UPDATED 09:00 EDT / DECEMBER 15 2014

What you missed in Big Data: Hortonworks IPO stokes Hadoop fans

horton the elephantThe analytics market passed a historic milestone last week when Hortonworks Inc. became the first Hadoop distributor to go public, beating rivals Cloudera Inc. and MapR Technologies Inc. to the punch. But all three companies can take heart in the first-day performance of the HDP stock, which soared past the initial $16 target price to close at $26.38, leaving its valuation comfortably above $1 billion.
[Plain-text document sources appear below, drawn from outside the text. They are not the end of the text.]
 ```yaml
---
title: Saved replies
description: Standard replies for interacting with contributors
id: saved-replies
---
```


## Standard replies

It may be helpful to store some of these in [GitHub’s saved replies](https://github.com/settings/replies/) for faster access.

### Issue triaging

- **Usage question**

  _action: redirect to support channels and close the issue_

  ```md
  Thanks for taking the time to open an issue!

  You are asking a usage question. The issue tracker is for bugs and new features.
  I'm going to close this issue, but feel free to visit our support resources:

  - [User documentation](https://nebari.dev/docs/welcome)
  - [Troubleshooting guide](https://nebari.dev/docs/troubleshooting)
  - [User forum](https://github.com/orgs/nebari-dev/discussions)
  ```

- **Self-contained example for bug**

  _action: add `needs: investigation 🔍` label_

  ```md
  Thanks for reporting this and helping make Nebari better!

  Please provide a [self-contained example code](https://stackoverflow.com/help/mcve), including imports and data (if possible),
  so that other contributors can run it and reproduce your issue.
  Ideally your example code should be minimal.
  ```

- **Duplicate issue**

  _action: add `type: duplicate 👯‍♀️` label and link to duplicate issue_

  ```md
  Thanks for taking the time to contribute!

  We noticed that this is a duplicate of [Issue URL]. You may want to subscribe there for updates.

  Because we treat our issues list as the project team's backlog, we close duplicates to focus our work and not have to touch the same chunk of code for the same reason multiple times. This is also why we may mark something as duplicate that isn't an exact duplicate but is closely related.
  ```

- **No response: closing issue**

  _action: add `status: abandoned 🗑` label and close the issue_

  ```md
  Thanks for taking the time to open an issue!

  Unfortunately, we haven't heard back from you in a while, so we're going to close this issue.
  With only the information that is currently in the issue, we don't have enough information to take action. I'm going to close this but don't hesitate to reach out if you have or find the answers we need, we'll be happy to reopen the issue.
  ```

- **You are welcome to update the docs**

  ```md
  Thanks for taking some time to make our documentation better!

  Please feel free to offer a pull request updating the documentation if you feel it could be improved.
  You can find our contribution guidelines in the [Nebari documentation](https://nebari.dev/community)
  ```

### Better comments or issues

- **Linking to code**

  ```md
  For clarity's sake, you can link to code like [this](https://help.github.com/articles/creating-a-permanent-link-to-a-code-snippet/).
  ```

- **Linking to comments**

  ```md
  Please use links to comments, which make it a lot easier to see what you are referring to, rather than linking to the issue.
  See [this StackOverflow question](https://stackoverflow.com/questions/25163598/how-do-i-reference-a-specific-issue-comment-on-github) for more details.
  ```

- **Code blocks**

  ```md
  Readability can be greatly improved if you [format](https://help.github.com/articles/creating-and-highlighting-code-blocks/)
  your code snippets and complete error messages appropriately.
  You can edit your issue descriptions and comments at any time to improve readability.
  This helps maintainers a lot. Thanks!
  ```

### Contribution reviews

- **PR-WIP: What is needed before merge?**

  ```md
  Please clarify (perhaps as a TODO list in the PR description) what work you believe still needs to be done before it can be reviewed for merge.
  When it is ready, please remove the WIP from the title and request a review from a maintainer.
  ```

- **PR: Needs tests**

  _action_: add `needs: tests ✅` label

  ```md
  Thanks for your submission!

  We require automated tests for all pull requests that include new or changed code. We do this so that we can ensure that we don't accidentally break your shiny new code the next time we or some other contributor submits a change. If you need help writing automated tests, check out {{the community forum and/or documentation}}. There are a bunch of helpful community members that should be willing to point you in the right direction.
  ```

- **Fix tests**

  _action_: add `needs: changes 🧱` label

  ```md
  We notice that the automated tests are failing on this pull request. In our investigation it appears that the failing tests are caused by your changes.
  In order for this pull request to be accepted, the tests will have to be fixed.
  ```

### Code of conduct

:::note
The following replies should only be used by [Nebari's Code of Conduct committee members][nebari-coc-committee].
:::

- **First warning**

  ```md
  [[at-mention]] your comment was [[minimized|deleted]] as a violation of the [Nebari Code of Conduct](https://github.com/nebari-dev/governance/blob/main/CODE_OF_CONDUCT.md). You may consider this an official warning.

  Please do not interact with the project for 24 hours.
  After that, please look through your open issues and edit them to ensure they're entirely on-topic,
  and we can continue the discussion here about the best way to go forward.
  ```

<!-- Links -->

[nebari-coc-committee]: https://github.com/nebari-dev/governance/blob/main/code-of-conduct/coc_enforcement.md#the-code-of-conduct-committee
Yet while Hortonworks may have won the race to the stock exchange, a hard road still lies ahead to monetizing enterprise demand for the batch processing framework. During the first nine months of 2014, the firm generated a meager $24 million in gross billings from 233 customers. In contrast, MapR’s claims three times that many customers and Cloudera is estimated to be worth $4 billion based on its venture funding. The $100 million in cash that Hortonworks raised during the IPO could help narrow the gap.

Accel Partners is hoping that the $50 million round it led in DataGravity Inc. earlier last week will serve the same purpose for the emerging array maker and help it take on the deeply-entranced giants of the storage industry.

The startup has developed a series of appliances with built-in analytics functionality that enables organizations to make sense of Big Data at the point of storage. Its homegrown data management system automatically distinguishes important and non-important files, tracks who accesses what and when and automatically connects users with subject matter experts from other parts of their organizations if they need assistance deciphering a particular document.

Venture capitalists aren’t the only one making bets on Big Data, though. Cisco Systems, Inc. also jumped into the fray last week with an analytics portfolio geared specifically towards helping organizations take better advantage of data from the edge of the network. The company’s novel pitch is that edge-based analytics make it possible for customers to detect certain kinds of problems and opportunities faster by eliminating the need to shuttle data back and forth to servers.